HPC service overview¶
The HPC service provides a shared computing environment for running computationally intensive workloads in a secure and controlled manner.
The cluster follows a standard HPC architecture, separating user access nodes from compute resources and using a batch scheduler to manage workloads.
Architecture at a glance¶
The cluster consists of:
-
Login node
- Entry point for users
- Used for code editing, compilation, and job submission
- Not intended for intensive or long-running computations
-
Compute nodes
- CPU nodes for general-purpose workloads
- GPU nodes for accelerated workloads (e.g. AI, deep learning)
- Accessible only through the scheduler
- High-performance local scratch space (NVMe) available on compute nodes, intended for fast I/O during job execution
- Local scratch storage is temporary and data may be removed after job completion
-
Shared storage
- Home directories for user data
- Project-level work areas
- Shared scratch space for temporary data.
-
Control and management nodes
- Host system services (e.g. scheduler, monitoring, management)
- Not accessible to users
- Ensure operation and coordination of the platform
Scheduler¶
All compute resources are managed by SLURM (Simple Linux Utility for Resource Management).
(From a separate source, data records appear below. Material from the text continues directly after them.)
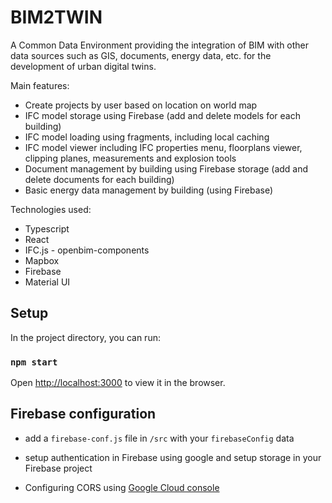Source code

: # BIM2TWIN

A Common Data Environment providing the integration of BIM with other data sources such as GIS, documents, energy data, etc. for the development of urban digital twins.

Main features:
- Create projects by user based on location on world map
- IFC model storage using Firebase (add and delete models for each building)
- IFC model loading using fragments, including local caching 
- IFC model viewer including IFC properties menu, floorplans viewer, clipping planes, measurements and explosion tools
- Document management by building using Firebase storage (add and delete documents for each building)
- Basic energy data management by building (using Firebase)

Technologies used:
- Typescript
- React
- IFC.js - openbim-components
- Mapbox
- Firebase
- Material UI

## Setup

In the project directory, you can run:

### `npm start`

Open [http://localhost:3000](http://localhost:3000) to view it in the browser.

## Firebase configuration

- add a `firebase-conf.js` file in `/src` with your `firebaseConfig` data

- setup authentication in Firebase using google and setup storage in your Firebase project

- Configuring CORS using [Google Cloud console](https://stackoverflow.com/a/58613527)
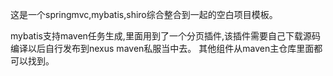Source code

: 这是一个springmvc,mybatis,shiro综合整合到一起的空白项目模板。

mybatis支持maven任务生成,里面用到了一个分页插件,该插件需要自己下载源码编译以后自行发布到nexus maven私服当中去。
其他组件从maven主仓库里面都可以找到。
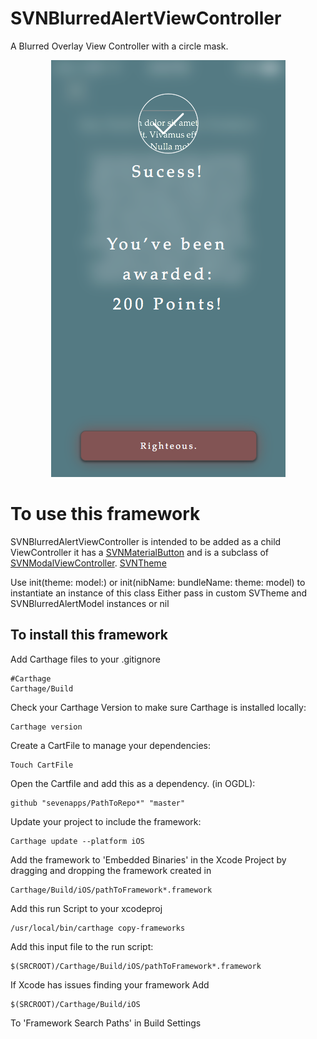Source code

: # SVNBlurredAlertViewController
A Blurred Overlay View Controller with a circle mask.
<p align="center">
  <img src="/images/Review.png" alt="SVNBlurredAlertViewController"/>
</p>

# To use this framework
SVNBlurredAlertViewController is intended to be added as a child ViewController it has a
[SVNMaterialButton](https://github.com/sevenapps/SVNMaterialButton) and is a subclass of [SVNModalViewController](https://github.com/sevenapps/SVNModalViewController).
[SVNTheme](https://github.com/sevenapps/SVNTheme)

Use init(theme: model:) or init(nibName: bundleName: theme: model) to instantiate an instance of this class
Either pass in custom SVTheme and SVNBlurredAlertModel instances or nil


## To install this framework

Add Carthage files to your .gitignore

    #Carthage
    Carthage/Build

Check your Carthage Version to make sure Carthage is installed locally:

    Carthage version

Create a CartFile to manage your dependencies:

    Touch CartFile

Open the Cartfile and add this as a dependency. (in OGDL):

    github "sevenapps/PathToRepo*" "master"

Update your project to include the framework:

    Carthage update --platform iOS

Add the framework to 'Embedded Binaries' in the Xcode Project by dragging and dropping the framework created in

    Carthage/Build/iOS/pathToFramework*.framework

Add this run Script to your xcodeproj

    /usr/local/bin/carthage copy-frameworks

Add this input file to the run script:

    $(SRCROOT)/Carthage/Build/iOS/pathToFramework*.framework

If Xcode has issues finding your framework Add

    $(SRCROOT)/Carthage/Build/iOS

To 'Framework Search Paths' in Build Settings
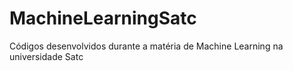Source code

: # MachineLearningSatc
Códigos desenvolvidos durante a matéria de Machine Learning na universidade Satc
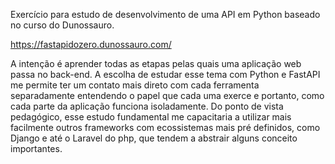 Exercício para estudo de desenvolvimento de uma API em Python baseado no curso do Dunossauro.

https://fastapidozero.dunossauro.com/

A intenção é aprender todas as etapas pelas quais uma aplicação web passa no back-end.
A escolha de estudar esse tema com Python e FastAPI me permite ter um contato mais direto com cada ferramenta separadamente entendendo o papel que cada uma exerce e portanto, como cada parte da aplicação funciona isoladamente. Do ponto de vista pedagógico, esse estudo fundamental me capacitaria a utilizar mais facilmente outros frameworks com ecossistemas mais pré definidos, como Django e até o Laravel do php, que tendem a abstrair alguns conceito importantes.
Users submit jobs specifying their resource requirements, and SLURM allocates resources based on availability and scheduling policies.
Direct execution of computational workloads on the login node is not permitted.
Typical workflow¶
A typical workflow on the HPC system is:
- Connect to the login node
- Prepare code, scripts, and input data
- Submit jobs using SLURM
- Monitor job execution
- Retrieve results from project storage